Again in part I agree with what the senator has said and I certainly encourage the wide dissemination of this correspondence, particularly amongst those opposite, who I note have been backwards in coming forwards to participate in debate on this bill. We have seen only one coalition member backing the minister—and it was an unusual contribution from the member for Hume, to say the least.

I would be interested to know how the government reconciles this bill with the commitment made in Senator Abetz's correspondence. It is a matter the minister can take up when he makes his final contribution to this debate. I imagine the reconciliation would be much like the manner in which this government has walked away from its other promises by pretending they either were never made or are not broken. Indeed, we saw something of a master class in that regard from the minister in question time today. He said over and over again that white is black in terms of the cruel broken promises in his higher education portfolio. He failed to accept the plain facts, much less the real impact on people's lives.
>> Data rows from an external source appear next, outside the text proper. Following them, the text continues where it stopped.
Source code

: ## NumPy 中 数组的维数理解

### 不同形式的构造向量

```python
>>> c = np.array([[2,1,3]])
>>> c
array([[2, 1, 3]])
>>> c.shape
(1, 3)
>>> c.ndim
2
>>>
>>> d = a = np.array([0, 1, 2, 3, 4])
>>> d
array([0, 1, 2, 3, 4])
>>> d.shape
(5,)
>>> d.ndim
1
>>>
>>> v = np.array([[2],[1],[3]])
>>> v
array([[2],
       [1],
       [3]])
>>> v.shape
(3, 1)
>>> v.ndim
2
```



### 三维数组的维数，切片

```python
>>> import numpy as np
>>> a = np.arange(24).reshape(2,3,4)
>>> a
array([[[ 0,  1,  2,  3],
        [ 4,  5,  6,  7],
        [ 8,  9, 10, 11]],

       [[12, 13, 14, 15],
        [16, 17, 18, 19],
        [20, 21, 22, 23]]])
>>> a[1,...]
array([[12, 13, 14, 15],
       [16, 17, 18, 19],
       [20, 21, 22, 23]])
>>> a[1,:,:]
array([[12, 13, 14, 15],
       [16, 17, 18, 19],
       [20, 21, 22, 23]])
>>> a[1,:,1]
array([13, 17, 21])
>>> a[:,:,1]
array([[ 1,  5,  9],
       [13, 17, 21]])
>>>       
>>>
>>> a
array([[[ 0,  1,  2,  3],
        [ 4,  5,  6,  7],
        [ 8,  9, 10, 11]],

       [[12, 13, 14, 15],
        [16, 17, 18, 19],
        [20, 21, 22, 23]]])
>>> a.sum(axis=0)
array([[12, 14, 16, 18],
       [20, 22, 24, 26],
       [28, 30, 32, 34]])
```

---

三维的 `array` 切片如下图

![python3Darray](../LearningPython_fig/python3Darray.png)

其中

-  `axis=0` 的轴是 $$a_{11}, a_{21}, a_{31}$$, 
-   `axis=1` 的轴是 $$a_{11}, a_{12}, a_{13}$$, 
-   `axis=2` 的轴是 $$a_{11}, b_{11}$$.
I would like to think that all of us in this place want businesses in Australia to succeed and of course for their employees to be paid everything that they are owed. However, I think all of us here understand also the reality is that some employers go bust and that rogue employers do not make provisions for what they owe their workers. So we are faced with the choice of letting employees lose money owed to them or stepping in to prevent this injustice. As the Parliamentary Library has noted, the real impact of this is a substantial financial impact on a small number of people, so a substantial budgetary saving is being borne by a few people. This simply is not fair. This is a broken promise. It is a breach of faith with Australian workers. Labor does not and will not support this mean-spirited bill.